As Kroger reports Q3 sales growth, the effects of its Restock Kroger plan are starting to shine through.
A successful framework
Now in the second year of its three year plan, Restock Kroger has helped to reposition the business for today and for the future. Same store sales (excl fuel) were up 2.5% this quarter, the strongest growth since the start of the Restock Kroger plan, however gross margins and profit remain under pressure. Turnover for the quarter was $28bn and digital sales grew by 21%. There are now a total of 1,915 pickup locations and 2,326 delivery locations, meaning more than 96% of Kroger households now have access to these services. The retailer has also been able to reduce its total debt significantly during this time.
Launch of new branding
During the last quarter, Kroger launched its new logo and branding, with the tagline 'Fresh for Everyone'. It also announced Wisconsin as the location for its sixth Kroger-Ocado customer fulfillment centre (CFC). Its private label brands continued to perform strongly, with sales up 3.4% compared to last year. A total of 231 new private label products were introduced, including a plant based range in response to the growing demand from shoppers in this area.

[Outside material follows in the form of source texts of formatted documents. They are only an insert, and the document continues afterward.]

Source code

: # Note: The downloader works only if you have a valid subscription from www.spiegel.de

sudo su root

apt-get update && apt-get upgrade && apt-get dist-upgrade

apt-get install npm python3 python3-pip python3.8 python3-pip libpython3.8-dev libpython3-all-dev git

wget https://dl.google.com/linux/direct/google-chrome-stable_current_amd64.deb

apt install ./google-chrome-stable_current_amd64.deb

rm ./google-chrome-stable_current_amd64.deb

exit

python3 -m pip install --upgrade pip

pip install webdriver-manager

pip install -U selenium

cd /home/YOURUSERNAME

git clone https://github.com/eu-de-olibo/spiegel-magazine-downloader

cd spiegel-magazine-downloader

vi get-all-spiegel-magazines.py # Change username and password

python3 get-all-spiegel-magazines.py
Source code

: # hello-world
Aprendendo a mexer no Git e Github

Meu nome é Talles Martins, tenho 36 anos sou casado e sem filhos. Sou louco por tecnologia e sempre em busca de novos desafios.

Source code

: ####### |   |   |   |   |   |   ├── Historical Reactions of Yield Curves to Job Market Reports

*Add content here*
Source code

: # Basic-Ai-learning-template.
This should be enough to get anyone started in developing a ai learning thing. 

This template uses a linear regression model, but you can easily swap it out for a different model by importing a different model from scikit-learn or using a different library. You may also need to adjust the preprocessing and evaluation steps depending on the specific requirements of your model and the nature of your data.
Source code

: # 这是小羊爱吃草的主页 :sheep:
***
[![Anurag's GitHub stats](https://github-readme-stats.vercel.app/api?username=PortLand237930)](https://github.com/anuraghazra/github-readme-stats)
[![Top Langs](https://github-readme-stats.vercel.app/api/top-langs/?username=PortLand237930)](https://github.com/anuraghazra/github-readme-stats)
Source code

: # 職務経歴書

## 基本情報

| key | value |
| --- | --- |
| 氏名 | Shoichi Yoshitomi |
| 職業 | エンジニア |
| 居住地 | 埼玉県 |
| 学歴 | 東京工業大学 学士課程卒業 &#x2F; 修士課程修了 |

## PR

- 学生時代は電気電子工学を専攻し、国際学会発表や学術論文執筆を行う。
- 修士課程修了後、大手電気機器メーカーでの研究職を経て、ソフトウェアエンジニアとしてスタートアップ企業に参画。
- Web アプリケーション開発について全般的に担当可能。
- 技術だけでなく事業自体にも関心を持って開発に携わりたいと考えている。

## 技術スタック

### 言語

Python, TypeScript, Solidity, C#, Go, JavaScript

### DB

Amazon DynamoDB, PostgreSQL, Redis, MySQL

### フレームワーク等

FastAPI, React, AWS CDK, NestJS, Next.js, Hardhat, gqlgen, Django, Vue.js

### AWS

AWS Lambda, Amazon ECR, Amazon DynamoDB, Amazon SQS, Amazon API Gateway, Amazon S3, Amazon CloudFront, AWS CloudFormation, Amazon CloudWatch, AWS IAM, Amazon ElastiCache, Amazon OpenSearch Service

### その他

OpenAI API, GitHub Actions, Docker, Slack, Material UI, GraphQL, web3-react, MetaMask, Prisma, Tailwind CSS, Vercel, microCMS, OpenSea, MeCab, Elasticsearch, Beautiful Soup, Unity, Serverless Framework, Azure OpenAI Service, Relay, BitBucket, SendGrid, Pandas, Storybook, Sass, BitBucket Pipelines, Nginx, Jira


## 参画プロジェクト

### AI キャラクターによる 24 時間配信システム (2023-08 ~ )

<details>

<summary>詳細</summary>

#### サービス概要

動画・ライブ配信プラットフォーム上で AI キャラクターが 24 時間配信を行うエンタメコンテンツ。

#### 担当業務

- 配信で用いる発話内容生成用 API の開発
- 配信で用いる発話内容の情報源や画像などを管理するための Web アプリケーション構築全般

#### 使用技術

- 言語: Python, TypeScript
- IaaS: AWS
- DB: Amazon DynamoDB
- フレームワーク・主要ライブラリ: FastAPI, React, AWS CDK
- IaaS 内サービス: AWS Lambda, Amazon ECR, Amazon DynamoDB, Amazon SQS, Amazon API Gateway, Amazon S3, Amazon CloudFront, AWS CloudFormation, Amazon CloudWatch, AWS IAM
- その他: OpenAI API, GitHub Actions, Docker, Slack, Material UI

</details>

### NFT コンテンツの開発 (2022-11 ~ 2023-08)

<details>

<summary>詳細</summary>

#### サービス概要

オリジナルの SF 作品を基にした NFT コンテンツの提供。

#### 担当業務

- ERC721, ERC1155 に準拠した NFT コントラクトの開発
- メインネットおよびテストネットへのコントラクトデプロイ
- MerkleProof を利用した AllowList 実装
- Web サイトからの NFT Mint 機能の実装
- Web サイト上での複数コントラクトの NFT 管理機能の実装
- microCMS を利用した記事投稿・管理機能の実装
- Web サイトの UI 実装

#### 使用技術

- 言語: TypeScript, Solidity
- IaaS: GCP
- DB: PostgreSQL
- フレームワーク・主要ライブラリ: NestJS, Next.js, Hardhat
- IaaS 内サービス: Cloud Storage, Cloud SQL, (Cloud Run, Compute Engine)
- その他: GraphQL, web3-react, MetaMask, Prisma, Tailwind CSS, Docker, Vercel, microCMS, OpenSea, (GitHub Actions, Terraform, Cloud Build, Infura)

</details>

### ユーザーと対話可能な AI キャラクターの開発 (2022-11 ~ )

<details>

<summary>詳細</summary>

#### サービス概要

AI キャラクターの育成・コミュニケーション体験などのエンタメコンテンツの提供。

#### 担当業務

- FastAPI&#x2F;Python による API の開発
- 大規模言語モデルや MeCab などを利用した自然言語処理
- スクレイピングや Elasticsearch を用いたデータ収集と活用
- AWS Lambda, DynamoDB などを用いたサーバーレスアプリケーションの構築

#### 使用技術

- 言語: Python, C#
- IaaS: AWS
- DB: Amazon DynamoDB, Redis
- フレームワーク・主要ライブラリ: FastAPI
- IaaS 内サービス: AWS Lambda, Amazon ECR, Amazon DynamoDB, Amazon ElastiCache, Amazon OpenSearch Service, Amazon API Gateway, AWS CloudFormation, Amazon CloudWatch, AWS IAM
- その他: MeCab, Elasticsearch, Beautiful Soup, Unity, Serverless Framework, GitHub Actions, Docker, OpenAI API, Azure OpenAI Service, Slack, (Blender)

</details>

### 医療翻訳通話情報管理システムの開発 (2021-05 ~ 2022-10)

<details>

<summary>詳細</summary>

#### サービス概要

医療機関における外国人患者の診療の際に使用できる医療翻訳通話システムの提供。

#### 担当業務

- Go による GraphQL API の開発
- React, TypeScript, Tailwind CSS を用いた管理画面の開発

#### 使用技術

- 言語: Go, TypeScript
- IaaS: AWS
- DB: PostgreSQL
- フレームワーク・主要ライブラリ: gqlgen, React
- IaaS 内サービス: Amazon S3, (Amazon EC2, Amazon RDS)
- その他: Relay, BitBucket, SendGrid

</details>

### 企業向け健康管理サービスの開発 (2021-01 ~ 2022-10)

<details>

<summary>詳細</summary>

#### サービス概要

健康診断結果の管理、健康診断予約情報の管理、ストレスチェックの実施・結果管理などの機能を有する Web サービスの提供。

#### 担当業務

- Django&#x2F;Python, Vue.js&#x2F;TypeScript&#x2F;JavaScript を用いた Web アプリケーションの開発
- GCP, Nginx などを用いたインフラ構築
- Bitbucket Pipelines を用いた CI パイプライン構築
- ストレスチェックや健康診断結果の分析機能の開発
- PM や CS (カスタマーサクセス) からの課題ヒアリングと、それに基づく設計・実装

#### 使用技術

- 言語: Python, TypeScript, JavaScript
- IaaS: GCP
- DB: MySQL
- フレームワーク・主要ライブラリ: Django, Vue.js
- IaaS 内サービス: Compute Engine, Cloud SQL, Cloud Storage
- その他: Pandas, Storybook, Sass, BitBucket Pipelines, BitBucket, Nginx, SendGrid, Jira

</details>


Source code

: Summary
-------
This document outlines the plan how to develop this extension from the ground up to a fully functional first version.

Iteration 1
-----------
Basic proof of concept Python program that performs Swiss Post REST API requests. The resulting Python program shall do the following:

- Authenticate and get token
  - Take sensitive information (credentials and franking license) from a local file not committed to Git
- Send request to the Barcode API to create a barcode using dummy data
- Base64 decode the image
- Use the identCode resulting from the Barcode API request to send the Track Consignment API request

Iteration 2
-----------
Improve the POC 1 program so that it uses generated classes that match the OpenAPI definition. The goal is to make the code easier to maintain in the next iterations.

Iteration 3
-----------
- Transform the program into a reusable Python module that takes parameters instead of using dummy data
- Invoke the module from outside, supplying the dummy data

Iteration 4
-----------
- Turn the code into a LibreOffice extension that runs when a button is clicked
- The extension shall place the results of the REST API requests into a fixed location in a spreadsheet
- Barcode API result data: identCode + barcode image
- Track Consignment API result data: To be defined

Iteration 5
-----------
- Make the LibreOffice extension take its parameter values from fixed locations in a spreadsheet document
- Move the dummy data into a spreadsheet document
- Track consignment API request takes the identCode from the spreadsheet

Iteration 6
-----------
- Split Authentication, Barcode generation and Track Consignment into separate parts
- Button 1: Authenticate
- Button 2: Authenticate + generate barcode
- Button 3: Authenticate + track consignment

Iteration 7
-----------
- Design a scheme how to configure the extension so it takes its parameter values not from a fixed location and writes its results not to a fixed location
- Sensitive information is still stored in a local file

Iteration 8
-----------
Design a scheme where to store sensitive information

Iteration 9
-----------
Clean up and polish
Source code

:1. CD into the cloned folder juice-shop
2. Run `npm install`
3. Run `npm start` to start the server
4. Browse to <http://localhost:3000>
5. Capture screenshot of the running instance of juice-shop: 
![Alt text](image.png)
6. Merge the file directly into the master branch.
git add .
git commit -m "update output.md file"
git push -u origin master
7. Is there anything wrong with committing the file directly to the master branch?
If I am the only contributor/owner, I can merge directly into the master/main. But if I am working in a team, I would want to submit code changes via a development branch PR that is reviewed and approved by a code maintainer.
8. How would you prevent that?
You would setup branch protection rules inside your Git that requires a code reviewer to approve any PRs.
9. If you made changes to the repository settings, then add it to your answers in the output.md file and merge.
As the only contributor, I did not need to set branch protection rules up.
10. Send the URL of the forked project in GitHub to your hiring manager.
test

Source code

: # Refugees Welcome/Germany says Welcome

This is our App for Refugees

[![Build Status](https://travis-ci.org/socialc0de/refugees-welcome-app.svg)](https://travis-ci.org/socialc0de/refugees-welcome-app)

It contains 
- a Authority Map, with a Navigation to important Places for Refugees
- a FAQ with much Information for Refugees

As part of its work to prepare the business for the future, Kroger continues to build its alternative revenue streams, looking ahead for long-term growth. These alternative profit streams are on track to contribute an incremental $100m in 2019 compared to 2018. After reviewing its portfolio, Kroger announced it will divest its stake in Lucky's Market, a speciality grocery chain it acquired in 2016. This shows the retailers commitment to focusing its investments in the areas in which it believes it is best positioned to succeed.